____ SOURCE DATA

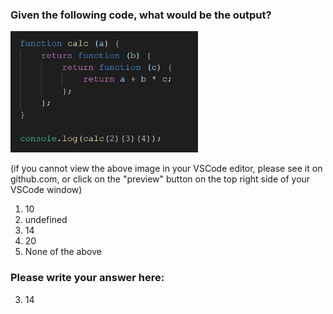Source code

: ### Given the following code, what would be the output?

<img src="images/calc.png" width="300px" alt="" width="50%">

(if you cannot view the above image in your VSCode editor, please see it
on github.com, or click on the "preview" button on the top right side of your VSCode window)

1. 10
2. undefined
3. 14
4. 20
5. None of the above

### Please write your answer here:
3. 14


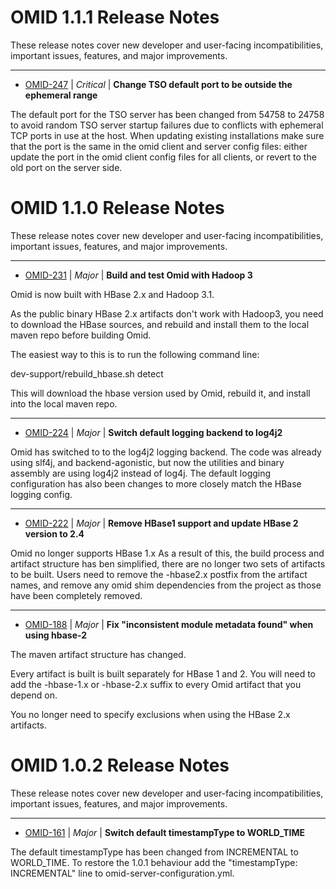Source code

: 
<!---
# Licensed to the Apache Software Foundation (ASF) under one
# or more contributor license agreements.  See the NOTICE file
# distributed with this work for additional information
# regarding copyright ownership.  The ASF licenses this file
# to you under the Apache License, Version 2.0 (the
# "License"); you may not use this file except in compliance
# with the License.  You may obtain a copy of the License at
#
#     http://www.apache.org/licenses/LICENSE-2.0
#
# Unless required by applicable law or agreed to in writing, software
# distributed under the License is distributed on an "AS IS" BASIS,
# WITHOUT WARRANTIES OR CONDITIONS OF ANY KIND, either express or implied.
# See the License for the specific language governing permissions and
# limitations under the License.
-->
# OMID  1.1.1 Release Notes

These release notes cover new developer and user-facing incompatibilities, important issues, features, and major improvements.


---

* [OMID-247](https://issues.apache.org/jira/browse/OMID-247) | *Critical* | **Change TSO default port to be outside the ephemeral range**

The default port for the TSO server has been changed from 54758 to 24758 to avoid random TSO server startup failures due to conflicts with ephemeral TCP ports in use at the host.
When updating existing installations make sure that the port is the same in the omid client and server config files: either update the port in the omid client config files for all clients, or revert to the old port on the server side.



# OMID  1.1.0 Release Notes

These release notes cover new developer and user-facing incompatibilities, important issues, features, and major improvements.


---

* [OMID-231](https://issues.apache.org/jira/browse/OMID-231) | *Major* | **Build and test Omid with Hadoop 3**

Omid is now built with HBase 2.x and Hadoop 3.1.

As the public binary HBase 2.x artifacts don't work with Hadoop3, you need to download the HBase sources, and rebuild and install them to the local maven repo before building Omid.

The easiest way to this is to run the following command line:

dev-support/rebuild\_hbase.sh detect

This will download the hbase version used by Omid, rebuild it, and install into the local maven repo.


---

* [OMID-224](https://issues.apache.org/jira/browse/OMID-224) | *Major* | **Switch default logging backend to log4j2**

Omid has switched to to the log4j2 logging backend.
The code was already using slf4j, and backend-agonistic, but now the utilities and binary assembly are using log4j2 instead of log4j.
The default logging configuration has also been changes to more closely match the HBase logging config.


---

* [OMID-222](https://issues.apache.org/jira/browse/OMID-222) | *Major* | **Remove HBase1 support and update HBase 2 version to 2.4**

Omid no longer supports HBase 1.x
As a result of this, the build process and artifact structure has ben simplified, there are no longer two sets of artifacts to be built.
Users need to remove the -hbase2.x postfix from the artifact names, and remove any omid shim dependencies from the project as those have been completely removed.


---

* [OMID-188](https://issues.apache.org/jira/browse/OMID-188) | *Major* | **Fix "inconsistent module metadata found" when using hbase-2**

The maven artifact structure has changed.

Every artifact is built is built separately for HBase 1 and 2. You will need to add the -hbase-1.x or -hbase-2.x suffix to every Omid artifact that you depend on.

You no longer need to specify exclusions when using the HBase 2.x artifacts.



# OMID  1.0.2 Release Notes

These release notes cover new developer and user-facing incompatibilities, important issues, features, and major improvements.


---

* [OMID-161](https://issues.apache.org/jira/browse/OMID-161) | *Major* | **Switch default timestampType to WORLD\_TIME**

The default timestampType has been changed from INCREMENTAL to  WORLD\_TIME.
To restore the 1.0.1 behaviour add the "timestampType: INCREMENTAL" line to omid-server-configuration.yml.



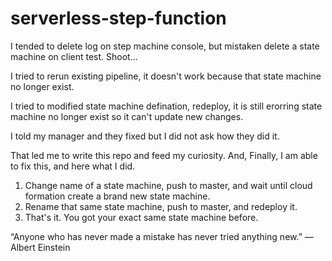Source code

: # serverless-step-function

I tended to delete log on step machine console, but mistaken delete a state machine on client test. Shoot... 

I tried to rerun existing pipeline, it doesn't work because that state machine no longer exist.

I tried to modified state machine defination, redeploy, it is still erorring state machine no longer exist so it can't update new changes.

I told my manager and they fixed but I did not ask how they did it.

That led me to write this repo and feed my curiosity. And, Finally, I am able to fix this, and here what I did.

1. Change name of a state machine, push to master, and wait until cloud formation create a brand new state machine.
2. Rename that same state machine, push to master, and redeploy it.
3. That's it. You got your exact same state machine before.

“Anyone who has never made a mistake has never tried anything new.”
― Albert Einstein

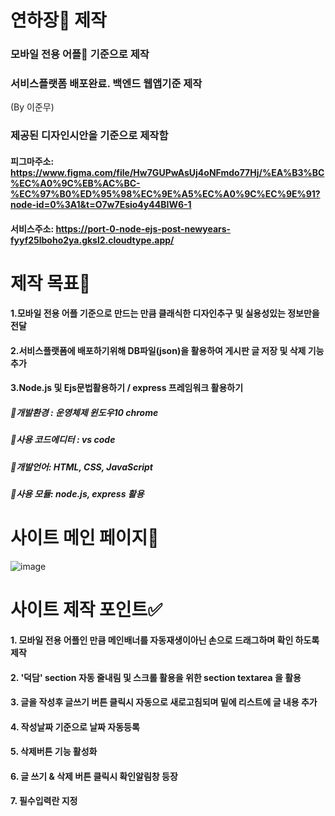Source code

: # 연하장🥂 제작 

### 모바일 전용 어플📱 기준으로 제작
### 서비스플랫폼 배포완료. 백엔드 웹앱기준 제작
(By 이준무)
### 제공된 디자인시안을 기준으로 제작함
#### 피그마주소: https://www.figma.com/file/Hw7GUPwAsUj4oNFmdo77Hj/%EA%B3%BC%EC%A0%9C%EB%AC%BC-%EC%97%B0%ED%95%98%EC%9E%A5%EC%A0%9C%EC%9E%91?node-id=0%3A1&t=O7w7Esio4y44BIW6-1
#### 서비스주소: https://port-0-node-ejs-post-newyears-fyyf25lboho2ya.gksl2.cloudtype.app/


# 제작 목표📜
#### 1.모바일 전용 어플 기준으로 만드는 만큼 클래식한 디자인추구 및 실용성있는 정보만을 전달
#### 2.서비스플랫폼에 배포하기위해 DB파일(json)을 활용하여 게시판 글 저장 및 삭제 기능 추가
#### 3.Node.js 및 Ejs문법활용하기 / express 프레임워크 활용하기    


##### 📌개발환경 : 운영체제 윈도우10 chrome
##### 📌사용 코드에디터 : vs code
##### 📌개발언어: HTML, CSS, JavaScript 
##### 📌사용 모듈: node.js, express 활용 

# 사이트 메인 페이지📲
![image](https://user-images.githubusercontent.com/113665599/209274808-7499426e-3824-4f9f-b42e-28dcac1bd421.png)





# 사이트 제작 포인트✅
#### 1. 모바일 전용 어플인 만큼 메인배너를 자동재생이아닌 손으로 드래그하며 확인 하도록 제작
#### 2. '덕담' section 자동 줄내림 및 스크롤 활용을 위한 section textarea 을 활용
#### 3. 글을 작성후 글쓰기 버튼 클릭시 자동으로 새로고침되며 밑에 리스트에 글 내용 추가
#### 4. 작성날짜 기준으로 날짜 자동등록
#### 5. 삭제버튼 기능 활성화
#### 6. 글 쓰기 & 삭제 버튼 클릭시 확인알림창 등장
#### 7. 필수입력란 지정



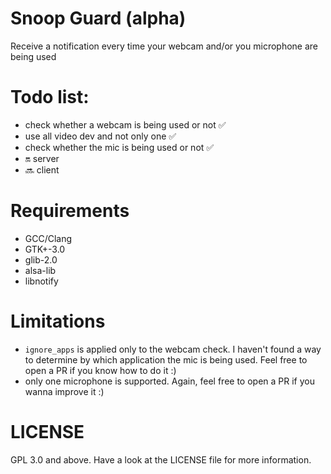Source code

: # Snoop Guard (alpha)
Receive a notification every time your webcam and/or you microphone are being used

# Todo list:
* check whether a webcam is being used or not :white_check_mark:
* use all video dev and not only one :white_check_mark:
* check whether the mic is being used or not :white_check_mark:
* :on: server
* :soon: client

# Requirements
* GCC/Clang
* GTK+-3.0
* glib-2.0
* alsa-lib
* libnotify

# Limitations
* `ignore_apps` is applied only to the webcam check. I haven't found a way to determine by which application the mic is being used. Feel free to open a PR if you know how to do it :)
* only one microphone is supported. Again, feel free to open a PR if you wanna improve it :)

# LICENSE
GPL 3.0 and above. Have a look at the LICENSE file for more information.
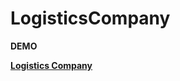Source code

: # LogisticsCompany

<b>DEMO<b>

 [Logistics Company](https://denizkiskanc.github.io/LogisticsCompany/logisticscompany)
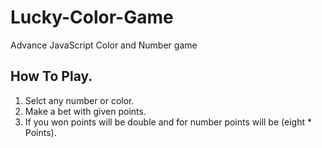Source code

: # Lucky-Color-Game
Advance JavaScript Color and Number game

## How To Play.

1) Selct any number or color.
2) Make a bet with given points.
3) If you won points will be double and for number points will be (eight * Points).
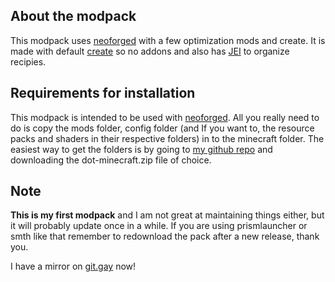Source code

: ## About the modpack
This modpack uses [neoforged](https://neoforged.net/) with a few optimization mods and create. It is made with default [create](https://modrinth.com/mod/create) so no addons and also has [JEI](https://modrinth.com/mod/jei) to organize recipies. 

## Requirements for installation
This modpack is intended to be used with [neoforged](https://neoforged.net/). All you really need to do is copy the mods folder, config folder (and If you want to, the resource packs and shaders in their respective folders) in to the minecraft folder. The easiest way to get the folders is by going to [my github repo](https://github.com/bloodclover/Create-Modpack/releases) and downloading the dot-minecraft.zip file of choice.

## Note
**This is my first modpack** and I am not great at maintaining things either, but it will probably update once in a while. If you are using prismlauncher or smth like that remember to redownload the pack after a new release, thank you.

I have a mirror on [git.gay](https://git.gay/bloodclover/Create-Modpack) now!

________

TASK TO CARRY OUT>
A word-for-word copy of the lines from the start of the listing through the line containing "# distributed with" is the answer. Pictures stay out of it.

THE ANSWER>
Source code

: ### Given the following code, what would be the output?

<img src="images/calc.png" width="300px" alt="" width="50%">

(if you cannot view the above image in your VSCode editor, please see it
on github.com, or click on the "preview" button on the top right side of your VSCode window)

1. 10
2. undefined
3. 14
4. 20
5. None of the above

### Please write your answer here:
3. 14


Source code

: 
<!---
# Licensed to the Apache Software Foundation (ASF) under one
# or more contributor license agreements.  See the NOTICE file
# distributed with this work for additional information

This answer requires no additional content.